The Department of Homeland Security continues work to develop an improved vaccine for foot-and-mouth disease (FMD) virus, one of the world’s most contagious animal diseases.
The Science and Technology Acquisition Division of DHS this week announced plans to award a sole source contract for the production of an experimental foot-and-mouth vaccine to ApoVax, Inc., of Louisville, Kentucky.
The contract is for the production of research lots of ApoVax 104-FMD, building on work previously completed by the company. As such, ApoVax is the only source working with the required cloned gene and purified recombinant protein necessary to further support the vaccine development.

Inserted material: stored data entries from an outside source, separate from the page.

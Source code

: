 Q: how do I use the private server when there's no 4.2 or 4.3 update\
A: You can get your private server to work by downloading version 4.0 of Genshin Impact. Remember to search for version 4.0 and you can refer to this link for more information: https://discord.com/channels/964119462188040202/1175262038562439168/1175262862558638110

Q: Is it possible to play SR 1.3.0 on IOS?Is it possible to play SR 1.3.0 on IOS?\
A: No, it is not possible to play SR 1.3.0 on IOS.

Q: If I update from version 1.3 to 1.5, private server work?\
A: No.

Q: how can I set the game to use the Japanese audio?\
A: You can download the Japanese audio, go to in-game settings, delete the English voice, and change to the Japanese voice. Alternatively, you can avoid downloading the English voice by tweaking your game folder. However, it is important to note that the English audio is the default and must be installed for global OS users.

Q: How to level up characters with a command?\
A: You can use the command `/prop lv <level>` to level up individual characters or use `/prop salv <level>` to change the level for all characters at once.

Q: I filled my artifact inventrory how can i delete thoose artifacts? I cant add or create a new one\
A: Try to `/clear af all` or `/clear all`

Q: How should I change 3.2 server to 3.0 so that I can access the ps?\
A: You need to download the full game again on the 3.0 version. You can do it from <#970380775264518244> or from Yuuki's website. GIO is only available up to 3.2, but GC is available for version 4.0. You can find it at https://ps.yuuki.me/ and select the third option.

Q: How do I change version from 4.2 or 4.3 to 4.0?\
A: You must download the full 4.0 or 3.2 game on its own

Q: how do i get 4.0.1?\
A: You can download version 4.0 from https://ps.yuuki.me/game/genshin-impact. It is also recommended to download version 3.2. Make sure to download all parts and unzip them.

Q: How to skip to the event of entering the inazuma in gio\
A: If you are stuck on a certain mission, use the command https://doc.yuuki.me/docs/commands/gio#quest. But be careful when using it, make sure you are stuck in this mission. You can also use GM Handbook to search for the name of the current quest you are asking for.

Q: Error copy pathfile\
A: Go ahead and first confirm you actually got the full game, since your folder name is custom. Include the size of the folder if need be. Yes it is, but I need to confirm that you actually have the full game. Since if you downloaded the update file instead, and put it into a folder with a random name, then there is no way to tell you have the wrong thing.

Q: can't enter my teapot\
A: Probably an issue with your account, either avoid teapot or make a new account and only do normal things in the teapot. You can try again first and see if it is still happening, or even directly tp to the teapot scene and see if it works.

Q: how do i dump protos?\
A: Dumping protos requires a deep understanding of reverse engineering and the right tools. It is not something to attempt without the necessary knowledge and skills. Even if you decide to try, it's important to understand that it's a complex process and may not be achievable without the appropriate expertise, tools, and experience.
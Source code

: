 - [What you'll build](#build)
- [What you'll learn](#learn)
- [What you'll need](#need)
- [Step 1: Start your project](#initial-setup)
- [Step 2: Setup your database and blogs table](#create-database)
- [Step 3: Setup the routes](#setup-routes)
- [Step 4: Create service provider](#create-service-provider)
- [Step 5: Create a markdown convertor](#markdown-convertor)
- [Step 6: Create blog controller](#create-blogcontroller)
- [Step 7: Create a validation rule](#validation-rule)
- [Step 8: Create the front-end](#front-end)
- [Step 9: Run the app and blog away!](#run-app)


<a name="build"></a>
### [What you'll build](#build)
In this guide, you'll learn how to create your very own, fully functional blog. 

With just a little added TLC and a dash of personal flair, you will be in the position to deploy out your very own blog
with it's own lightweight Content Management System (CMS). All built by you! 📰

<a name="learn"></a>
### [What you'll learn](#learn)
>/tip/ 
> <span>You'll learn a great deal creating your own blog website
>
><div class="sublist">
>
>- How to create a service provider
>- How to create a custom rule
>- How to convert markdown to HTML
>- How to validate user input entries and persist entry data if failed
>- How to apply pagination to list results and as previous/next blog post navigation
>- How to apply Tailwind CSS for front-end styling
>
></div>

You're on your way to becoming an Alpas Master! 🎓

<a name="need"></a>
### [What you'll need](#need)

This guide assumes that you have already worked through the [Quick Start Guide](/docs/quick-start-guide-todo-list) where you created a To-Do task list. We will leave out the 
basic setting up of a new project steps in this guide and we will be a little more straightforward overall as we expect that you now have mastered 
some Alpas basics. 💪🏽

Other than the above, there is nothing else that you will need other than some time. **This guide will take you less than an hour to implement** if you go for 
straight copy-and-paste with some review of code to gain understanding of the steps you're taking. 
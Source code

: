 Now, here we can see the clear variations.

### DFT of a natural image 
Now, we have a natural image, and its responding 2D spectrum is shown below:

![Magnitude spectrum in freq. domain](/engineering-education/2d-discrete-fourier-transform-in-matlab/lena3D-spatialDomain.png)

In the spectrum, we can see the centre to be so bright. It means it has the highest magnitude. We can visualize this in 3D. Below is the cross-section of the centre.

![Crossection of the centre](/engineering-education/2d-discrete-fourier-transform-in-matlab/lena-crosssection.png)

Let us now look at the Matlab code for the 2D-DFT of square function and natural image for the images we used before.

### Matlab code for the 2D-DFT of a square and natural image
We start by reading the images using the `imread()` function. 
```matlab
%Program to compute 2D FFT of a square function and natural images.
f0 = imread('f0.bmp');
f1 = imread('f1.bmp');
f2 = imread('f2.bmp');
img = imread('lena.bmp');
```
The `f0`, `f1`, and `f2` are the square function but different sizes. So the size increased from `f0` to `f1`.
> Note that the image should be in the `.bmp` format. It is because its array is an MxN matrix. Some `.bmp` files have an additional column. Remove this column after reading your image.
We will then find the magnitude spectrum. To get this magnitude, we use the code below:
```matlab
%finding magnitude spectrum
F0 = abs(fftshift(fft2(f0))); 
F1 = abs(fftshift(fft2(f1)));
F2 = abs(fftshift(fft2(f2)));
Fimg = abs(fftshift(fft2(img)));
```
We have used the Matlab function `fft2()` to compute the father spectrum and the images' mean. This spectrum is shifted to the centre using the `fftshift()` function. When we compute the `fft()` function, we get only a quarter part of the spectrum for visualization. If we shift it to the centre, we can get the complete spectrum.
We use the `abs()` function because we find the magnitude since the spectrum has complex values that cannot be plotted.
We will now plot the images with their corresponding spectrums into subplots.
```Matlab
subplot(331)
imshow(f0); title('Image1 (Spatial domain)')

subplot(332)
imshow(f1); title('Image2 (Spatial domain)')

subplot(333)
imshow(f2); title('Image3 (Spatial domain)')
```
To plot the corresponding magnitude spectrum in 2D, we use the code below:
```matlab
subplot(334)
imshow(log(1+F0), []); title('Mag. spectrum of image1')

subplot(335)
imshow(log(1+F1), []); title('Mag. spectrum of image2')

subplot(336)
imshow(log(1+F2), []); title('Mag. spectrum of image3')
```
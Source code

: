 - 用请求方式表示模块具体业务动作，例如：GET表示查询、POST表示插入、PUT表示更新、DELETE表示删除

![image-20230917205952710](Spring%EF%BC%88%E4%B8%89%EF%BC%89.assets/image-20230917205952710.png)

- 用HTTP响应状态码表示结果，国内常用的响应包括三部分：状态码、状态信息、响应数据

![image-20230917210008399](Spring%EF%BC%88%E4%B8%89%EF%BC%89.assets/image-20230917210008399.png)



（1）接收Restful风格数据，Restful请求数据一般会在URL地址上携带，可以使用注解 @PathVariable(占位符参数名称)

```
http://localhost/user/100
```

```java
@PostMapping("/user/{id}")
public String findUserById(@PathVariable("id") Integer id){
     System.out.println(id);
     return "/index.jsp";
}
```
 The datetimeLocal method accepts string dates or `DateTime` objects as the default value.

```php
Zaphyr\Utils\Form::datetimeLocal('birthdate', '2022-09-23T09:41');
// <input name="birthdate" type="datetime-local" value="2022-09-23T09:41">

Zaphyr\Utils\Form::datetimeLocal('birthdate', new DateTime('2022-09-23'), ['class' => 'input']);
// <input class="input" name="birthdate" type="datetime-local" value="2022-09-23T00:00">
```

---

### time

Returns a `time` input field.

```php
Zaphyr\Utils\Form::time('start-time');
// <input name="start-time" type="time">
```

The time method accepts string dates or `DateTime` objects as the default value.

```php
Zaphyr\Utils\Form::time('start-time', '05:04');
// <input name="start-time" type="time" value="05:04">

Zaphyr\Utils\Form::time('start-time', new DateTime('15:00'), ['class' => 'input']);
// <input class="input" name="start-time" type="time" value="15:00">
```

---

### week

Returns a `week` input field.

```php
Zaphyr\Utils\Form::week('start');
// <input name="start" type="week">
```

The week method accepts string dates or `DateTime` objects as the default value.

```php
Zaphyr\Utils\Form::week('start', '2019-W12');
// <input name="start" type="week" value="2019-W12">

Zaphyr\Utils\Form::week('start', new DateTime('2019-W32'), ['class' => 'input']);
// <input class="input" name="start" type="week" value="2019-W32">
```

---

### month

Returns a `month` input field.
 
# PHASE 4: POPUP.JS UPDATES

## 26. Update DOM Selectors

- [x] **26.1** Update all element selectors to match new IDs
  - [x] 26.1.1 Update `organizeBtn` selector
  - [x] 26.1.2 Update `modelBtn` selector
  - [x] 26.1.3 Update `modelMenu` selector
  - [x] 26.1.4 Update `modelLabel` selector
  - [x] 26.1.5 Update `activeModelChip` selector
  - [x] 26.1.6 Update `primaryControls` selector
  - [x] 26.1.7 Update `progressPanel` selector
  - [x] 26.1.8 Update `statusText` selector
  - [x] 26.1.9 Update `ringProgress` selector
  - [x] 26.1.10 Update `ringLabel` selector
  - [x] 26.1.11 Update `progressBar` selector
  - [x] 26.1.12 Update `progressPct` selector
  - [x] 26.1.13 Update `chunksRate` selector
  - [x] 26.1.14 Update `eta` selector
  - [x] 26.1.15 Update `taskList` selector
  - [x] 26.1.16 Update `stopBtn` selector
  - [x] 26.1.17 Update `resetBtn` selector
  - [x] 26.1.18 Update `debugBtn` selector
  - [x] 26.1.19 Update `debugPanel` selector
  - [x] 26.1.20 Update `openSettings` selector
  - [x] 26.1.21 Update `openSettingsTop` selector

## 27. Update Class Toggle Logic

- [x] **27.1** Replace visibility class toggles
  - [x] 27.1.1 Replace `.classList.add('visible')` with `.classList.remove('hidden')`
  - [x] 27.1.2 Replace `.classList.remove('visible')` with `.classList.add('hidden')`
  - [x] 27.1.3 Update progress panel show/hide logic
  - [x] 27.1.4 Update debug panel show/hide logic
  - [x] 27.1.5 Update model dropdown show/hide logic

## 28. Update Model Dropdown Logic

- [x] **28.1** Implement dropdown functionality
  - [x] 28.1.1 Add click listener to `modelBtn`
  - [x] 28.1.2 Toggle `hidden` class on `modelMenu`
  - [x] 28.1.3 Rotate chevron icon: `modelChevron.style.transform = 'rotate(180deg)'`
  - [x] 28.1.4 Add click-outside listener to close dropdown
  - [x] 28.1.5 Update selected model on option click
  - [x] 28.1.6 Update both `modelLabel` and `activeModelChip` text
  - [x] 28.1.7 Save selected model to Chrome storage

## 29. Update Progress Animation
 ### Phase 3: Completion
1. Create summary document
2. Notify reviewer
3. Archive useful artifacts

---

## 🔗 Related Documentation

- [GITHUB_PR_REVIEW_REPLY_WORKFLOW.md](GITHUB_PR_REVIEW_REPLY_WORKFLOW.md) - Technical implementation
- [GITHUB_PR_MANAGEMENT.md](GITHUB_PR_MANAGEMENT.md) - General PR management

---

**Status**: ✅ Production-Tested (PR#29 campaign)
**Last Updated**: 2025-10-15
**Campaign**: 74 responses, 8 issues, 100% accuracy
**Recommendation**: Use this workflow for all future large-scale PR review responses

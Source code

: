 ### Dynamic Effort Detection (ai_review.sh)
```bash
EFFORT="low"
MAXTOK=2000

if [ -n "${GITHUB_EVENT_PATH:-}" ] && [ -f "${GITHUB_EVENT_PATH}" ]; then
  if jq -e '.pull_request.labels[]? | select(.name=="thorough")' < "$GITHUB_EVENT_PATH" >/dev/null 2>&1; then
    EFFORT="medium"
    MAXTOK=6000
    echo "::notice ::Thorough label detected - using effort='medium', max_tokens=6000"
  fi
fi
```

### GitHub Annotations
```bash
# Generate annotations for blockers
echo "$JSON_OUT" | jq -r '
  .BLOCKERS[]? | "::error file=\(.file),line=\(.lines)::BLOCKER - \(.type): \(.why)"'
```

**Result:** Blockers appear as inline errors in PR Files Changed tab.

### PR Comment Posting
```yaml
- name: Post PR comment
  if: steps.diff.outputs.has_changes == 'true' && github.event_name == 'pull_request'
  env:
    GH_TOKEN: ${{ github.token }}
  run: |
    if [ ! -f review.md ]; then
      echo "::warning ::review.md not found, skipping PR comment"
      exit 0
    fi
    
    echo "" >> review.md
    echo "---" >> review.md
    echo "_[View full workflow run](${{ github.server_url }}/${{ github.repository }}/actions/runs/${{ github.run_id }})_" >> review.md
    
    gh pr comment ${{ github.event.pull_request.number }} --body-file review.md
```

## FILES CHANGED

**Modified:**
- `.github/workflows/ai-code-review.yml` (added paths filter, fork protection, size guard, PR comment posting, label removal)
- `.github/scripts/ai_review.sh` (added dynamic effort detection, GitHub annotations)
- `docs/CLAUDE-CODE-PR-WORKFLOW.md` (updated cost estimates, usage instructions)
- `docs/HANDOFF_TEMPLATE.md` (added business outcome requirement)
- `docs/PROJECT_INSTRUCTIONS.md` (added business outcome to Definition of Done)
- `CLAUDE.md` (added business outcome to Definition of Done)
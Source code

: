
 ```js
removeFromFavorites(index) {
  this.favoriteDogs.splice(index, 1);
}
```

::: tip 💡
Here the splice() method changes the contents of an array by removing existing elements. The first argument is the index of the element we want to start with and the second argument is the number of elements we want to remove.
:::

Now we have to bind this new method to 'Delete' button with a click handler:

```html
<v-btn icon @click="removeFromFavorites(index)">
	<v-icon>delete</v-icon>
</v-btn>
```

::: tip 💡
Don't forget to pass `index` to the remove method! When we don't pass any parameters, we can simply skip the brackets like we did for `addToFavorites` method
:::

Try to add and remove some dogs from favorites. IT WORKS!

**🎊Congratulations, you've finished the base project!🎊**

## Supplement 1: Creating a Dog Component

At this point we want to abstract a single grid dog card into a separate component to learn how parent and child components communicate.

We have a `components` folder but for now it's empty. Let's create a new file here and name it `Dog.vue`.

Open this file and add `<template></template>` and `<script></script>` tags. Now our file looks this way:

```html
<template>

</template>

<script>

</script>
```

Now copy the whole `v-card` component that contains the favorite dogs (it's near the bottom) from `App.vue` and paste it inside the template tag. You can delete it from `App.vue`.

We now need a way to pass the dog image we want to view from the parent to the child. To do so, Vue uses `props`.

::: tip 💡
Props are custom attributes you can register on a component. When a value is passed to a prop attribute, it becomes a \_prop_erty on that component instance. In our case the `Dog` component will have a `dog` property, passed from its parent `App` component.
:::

“The goal of this Sole Source Contract is to use ApoVax’s lead adjuvant technology to design a novel foot-and-mouth-disease (FMD) vaccine. The approach will use a subunit vaccine consisting of ApoVax104 and the FMD virus capsid proteins VP1, VP2, and VP3 recombinantly manufactured,” states the announcement. “In conjunction with the Plum Island Animal Disease Center, vaccine efficacy will be tested by assessing its prophylactic efficacy against the FMD in a bovine model.”
Vaccines already exist for FMD but require refrigeration and multiple boosters, a somewhat impractical logistical burden in some areas. More importantly, these vaccines are of limited use because veterinarians cannot distinguish vaccinated animals from infected animals. Both will currently test positive for FMD.
The ApoVax 104 vaccine technology was invented at the University of Kentucky. Through a licensing agreement with the University of Kentucky, ApoVax was spun out and founded by the inventor in 2001 to develop the technology.
The activity is overseen by the DHS Science and Technology Directorate, Chemical and Biological Defense Division (ChemBio), Agro-Defense Branch, Foreign Animal Disease (FAD) Vaccines and Diagnostics Program. The contract value is $516,810 awarded under HSHQDC-13-C-00018.